Vous avez déclaré ce matin qu’Emily Blunt était la seule actrice que vous aviez en tête pour incarner Rita Vrataski. Mais Tom Cruise a-t-il été votre premier choix aussi ?

Les modifications du script que nous avons faites ont été écrites spécialement pour proposer le rôle de Bill Cage à Tom. Quand nous avons commencé à faire vivre ce personnage en imaginant un homme d’âge mur, nous nous sommes représentés Tom. C’est souvent ainsi que les scénaristes travaillent : ils imaginent un casting d’acteurs, et cela les aide à donner plus de corps à leurs personnages. Par chance, quand nous avons envoyé le script à Tom, il l’a beaucoup aimé. Bien sûr, si Tom avait décliné cette proposition, nous aurions retravaillé le scénario à nouveau pour le proposer à un autre acteur. J’ai déjà fait l’expérience de cette situation-là quand j’avais choisi Brad Pitt pour jouer le rôle de Jason Bourne dans LA MEMOIRE DANS LA PEAU : après avoir dit oui, Brad Pitt s’est désisté, et j’ai proposé le rôle à Matt Damon. Mais dans le cas de THE EDGE OF TOMORROW, Tom est le premier et le seul acteur qui ait lu le script avec la proposition d’incarner le personnage principal. Idem pour Emily Blunt.
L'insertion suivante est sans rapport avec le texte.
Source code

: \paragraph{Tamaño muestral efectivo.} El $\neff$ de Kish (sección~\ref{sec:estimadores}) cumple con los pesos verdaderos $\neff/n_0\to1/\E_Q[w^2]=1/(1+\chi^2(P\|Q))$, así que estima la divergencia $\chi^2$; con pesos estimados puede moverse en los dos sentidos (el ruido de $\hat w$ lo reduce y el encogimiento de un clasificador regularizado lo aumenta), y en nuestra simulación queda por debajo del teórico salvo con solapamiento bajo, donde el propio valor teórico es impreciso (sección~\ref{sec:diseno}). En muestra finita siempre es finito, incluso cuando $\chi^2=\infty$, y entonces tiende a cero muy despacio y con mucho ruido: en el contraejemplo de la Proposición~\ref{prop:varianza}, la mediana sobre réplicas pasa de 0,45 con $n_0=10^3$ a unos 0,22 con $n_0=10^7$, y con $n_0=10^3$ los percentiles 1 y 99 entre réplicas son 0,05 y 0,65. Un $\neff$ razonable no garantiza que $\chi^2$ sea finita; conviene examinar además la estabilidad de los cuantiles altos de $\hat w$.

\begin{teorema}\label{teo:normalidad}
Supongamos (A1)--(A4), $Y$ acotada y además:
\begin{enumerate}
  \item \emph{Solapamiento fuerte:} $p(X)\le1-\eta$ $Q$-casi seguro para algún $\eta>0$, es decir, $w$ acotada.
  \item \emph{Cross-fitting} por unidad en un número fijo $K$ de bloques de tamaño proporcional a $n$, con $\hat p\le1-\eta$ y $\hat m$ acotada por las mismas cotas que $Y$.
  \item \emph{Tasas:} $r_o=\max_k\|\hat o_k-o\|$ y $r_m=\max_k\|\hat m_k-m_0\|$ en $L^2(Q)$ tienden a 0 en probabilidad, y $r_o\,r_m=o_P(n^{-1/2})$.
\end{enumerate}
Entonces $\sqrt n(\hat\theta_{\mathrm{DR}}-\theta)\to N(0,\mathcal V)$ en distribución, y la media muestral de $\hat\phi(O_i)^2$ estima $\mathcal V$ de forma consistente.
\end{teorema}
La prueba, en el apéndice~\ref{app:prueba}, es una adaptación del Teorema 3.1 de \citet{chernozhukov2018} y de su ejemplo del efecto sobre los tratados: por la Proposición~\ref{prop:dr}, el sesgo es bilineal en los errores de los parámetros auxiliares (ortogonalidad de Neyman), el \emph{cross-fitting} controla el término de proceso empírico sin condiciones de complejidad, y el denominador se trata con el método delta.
La Science-Fiction fait un spectaculaire retour en force ces dernières années, avec des films très originaux comme DISTRICT 9, OBLIVION, PACIFIC RIM, GRAVITY, ELYSIUM, LOOPER et SOURCE CODE. A quoi cette résurgence est-elle due, selon vous ?

Les gens ont envie de voir ce genre d’histoires parce que notre époque est anxiogène. La Science Fiction leur permet à la fois de se divertir, de s’évader en voyageant très loin, et de réfléchir aux nombreux problèmes de la vie réelle. Mon point de vue est celui d’un citoyen américain, mon pays fait face à d’énormes difficultés. Et quand on va voir un film comme GRAVITY, on se retrouve loin de la terre ! Dans le climat de crise actuel, le public n’a pas envie de se déplacer dans les salles pour être confronté aux mêmes problèmes que ceux qu’il vit au quotidien. C’est ce que j’ai pu constater quand FAIR GAME, inspiré d’évènements politiques réels, est sorti. Je suis très fier du film, mais j’ai compris qu’il forçait les spectateurs à voir en face des faits qui n’étaient pas à l’honneur du gouvernement Bush, alors qu’ils avaient plutôt envie d’oublier tout cela et de tourner la page.

La suite de cet entretien réapparaîtra bientôt dans la boucle temporelle d’ESI !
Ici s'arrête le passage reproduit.